Work to be completed
Every line below that has "even" in it should be copied.

---------- Source data

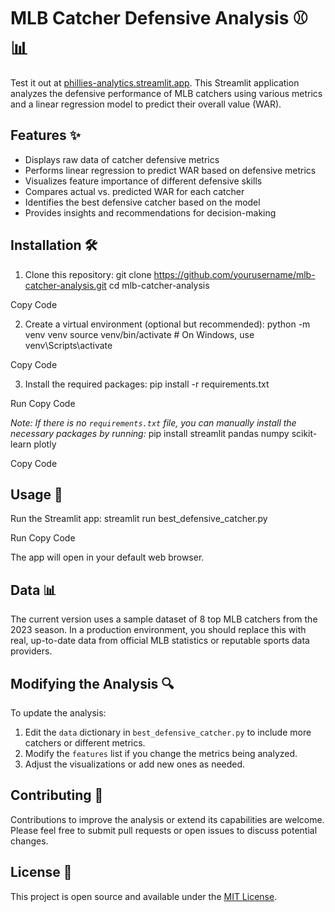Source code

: # MLB Catcher Defensive Analysis ⚾📊

Test it out at [phillies-analytics.streamlit.app](https://phillies-analytics.streamlit.app). This Streamlit application analyzes the defensive performance of MLB catchers using various metrics and a linear regression model to predict their overall value (WAR).

## Features ✨

- Displays raw data of catcher defensive metrics
- Performs linear regression to predict WAR based on defensive metrics
- Visualizes feature importance of different defensive skills
- Compares actual vs. predicted WAR for each catcher
- Identifies the best defensive catcher based on the model
- Provides insights and recommendations for decision-making

## Installation 🛠️

1. Clone this repository:
git clone https://github.com/yourusername/mlb-catcher-analysis.git
cd mlb-catcher-analysis

Copy Code

2. Create a virtual environment (optional but recommended):
python -m venv venv
source venv/bin/activate # On Windows, use venv\Scripts\activate

Copy Code

3. Install the required packages:
pip install -r requirements.txt

Run
Copy Code

*Note: If there is no `requirements.txt` file, you can manually install the necessary packages by running:*
pip install streamlit pandas numpy scikit-learn plotly

Copy Code

## Usage 🎯

Run the Streamlit app:
streamlit run best_defensive_catcher.py

Run
Copy Code

The app will open in your default web browser.

## Data 📊

The current version uses a sample dataset of 8 top MLB catchers from the 2023 season. In a production environment, you should replace this with real, up-to-date data from official MLB statistics or reputable sports data providers.

## Modifying the Analysis 🔍

To update the analysis:

1. Edit the `data` dictionary in `best_defensive_catcher.py` to include more catchers or different metrics.
2. Modify the `features` list if you change the metrics being analyzed.
3. Adjust the visualizations or add new ones as needed.

## Contributing 🤝

Contributions to improve the analysis or extend its capabilities are welcome. Please feel free to submit pull requests or open issues to discuss potential changes.

## License 📜

This project is open source and available under the [MIT License](LICENSE).

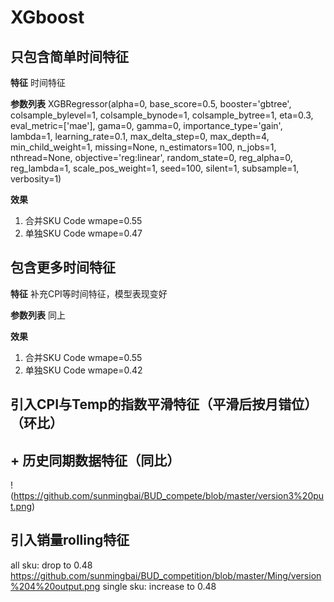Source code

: # XGboost

## 只包含简单时间特征

**特征**
时间特征

**参数列表**
XGBRegressor(alpha=0, base_score=0.5, booster='gbtree', colsample_bylevel=1,
             colsample_bynode=1, colsample_bytree=1, eta=0.3,
             eval_metric=['mae'], gama=0, gamma=0, importance_type='gain',
             lambda=1, learning_rate=0.1, max_delta_step=0, max_depth=4,
             min_child_weight=1, missing=None, n_estimators=100, n_jobs=1,
             nthread=None, objective='reg:linear', random_state=0, reg_alpha=0,
             reg_lambda=1, scale_pos_weight=1, seed=100, silent=1, subsample=1,
             verbosity=1)

**效果**
1. 合并SKU Code wmape=0.55
2. 单独SKU Code wmape=0.47

## 包含更多时间特征

**特征**
补充CPI等时间特征，模型表现变好

**参数列表**
同上

**效果**
1. 合并SKU Code wmape=0.55
2. 单独SKU Code wmape=0.42

## 引入CPI与Temp的指数平滑特征（平滑后按月错位）（环比）

## + 历史同期数据特征（同比）
!(https://github.com/sunmingbai/BUD_compete/blob/master/version3%20put.png)

## 引入销量rolling特征
all sku: drop to 0.48
https://github.com/sunmingbai/BUD_competition/blob/master/Ming/version%204%20output.png
single sku: increase to  0.48
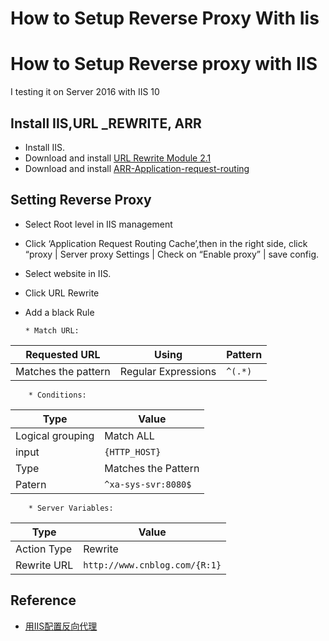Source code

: # How to Setup Reverse Proxy With Iis


# How to Setup Reverse proxy with IIS
I testing it on Server 2016 with IIS 10

## Install IIS,URL _REWRITE, ARR

  * Install IIS.
  * Download and install [URL Rewrite Module 2.1](https://www.iis.net/downloads/microsoft/url-rewrite)
  * Download and install [ARR-Application-request-routing](https://www.iis.net/downloads/microsoft/application-request-routing)

## Setting Reverse Proxy
  * Select Root level in IIS management
  * Click ‘Application Request Routing Cache’,then in the right side, click “proxy | Server proxy Settings | Check on “Enable proxy” | save config.
  * Select website in IIS.
  * Click URL Rewrite
  * Add a black Rule

 		* Match URL:

|Requested URL	|Using	|Pattern|
|---|---|---|
|Matches the pattern	|Regular Expressions|	`^(.*)` |

		* Conditions:

|Type	|Value|
|---|---|
|Logical grouping	|Match ALL|
|input	|`{HTTP_HOST}`|
|Type	|Matches the Pattern|
|Patern	| `^xa-sys-svr:8080$` |

		* Server Variables:

|Type	|Value|
|---|---|
|Action Type|	Rewrite|
|Rewrite URL	|`http://www.cnblog.com/{R:1}`|


## Reference

 * [用IIS配置反向代理](https://my.oschina.net/tanyixiu/blog/123832)

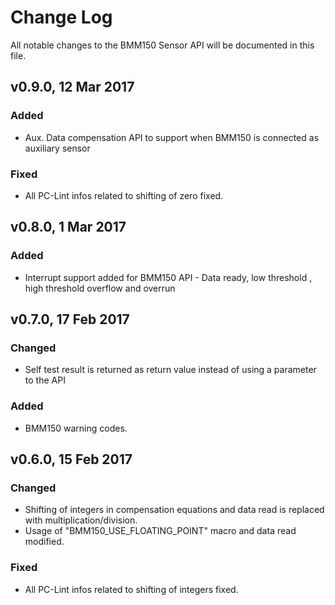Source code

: # Change Log
All notable changes to the BMM150 Sensor API will be documented in this file.

## v0.9.0, 12 Mar 2017
### Added
- Aux. Data compensation API to support when BMM150 is connected as auxiliary sensor
### Fixed
- All PC-Lint infos related to shifting of zero fixed.

## v0.8.0, 1 Mar 2017
### Added
- Interrupt support added for BMM150 API - Data ready, low threshold , high threshold overflow and overrun

## v0.7.0, 17 Feb 2017
### Changed
- Self test result is returned as return value instead of using a parameter to the API
### Added
- BMM150 warning codes.

## v0.6.0, 15 Feb 2017
### Changed
- Shifting of integers in compensation equations and data read is replaced with multiplication/division.
- Usage of "BMM150_USE_FLOATING_POINT" macro and data read modified.
### Fixed
- All PC-Lint infos related to shifting of integers fixed.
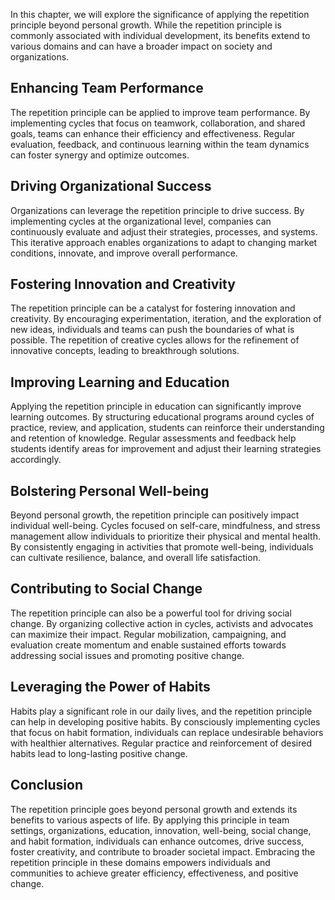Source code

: 
In this chapter, we will explore the significance of applying the repetition principle beyond personal growth. While the repetition principle is commonly associated with individual development, its benefits extend to various domains and can have a broader impact on society and organizations.

## Enhancing Team Performance

The repetition principle can be applied to improve team performance. By implementing cycles that focus on teamwork, collaboration, and shared goals, teams can enhance their efficiency and effectiveness. Regular evaluation, feedback, and continuous learning within the team dynamics can foster synergy and optimize outcomes.

## Driving Organizational Success

Organizations can leverage the repetition principle to drive success. By implementing cycles at the organizational level, companies can continuously evaluate and adjust their strategies, processes, and systems. This iterative approach enables organizations to adapt to changing market conditions, innovate, and improve overall performance.

## Fostering Innovation and Creativity

The repetition principle can be a catalyst for fostering innovation and creativity. By encouraging experimentation, iteration, and the exploration of new ideas, individuals and teams can push the boundaries of what is possible. The repetition of creative cycles allows for the refinement of innovative concepts, leading to breakthrough solutions.

## Improving Learning and Education

Applying the repetition principle in education can significantly improve learning outcomes. By structuring educational programs around cycles of practice, review, and application, students can reinforce their understanding and retention of knowledge. Regular assessments and feedback help students identify areas for improvement and adjust their learning strategies accordingly.

## Bolstering Personal Well-being

Beyond personal growth, the repetition principle can positively impact individual well-being. Cycles focused on self-care, mindfulness, and stress management allow individuals to prioritize their physical and mental health. By consistently engaging in activities that promote well-being, individuals can cultivate resilience, balance, and overall life satisfaction.

## Contributing to Social Change

The repetition principle can also be a powerful tool for driving social change. By organizing collective action in cycles, activists and advocates can maximize their impact. Regular mobilization, campaigning, and evaluation create momentum and enable sustained efforts towards addressing social issues and promoting positive change.

## Leveraging the Power of Habits

Habits play a significant role in our daily lives, and the repetition principle can help in developing positive habits. By consciously implementing cycles that focus on habit formation, individuals can replace undesirable behaviors with healthier alternatives. Regular practice and reinforcement of desired habits lead to long-lasting positive change.

## Conclusion

The repetition principle goes beyond personal growth and extends its benefits to various aspects of life. By applying this principle in team settings, organizations, education, innovation, well-being, social change, and habit formation, individuals can enhance outcomes, drive success, foster creativity, and contribute to broader societal impact. Embracing the repetition principle in these domains empowers individuals and communities to achieve greater efficiency, effectiveness, and positive change.
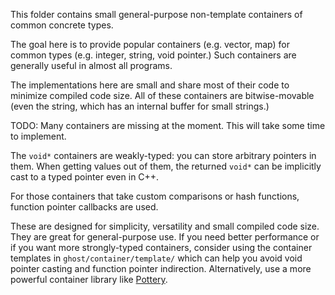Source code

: This folder contains small general-purpose non-template containers of common concrete types.

The goal here is to provide popular containers (e.g. vector, map) for common types (e.g. integer, string, void pointer.) Such containers are generally useful in almost all programs.

The implementations here are small and share most of their code to minimize compiled code size. All of these containers are bitwise-movable (even the string, which has an internal buffer for small strings.)

TODO: Many containers are missing at the moment. This will take some time to implement.

The `void*` containers are weakly-typed: you can store arbitrary pointers in them. When getting values out of them, the returned `void*` can be implicitly cast to a typed pointer even in C++.

For those containers that take custom comparisons or hash functions, function pointer callbacks are used.

These are designed for simplicity, versatility and small compiled code size. They are great for general-purpose use. If you need better performance or if you want more strongly-typed containers, consider using the container templates in `ghost/container/template/` which can help you avoid void pointer casting and function pointer indirection. Alternatively, use a more powerful container library like [Pottery](https://github.com/ludocode/pottery).
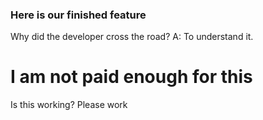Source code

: ### Here is our finished feature
Why did the developer cross the road?
A: To understand it.



# I am not paid enough for this

Is this working? 
Please work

--------------------

Expected answer
The implementations here are small and share most of their code to minimize compiled code size. All of these containers are bitwise-movable (even the string, which has an internal buffer for small strings.)
The `void*` containers are weakly-typed: you can store arbitrary pointers in them. When getting values out of them, the returned `void*` can be implicitly cast to a typed pointer even in C++.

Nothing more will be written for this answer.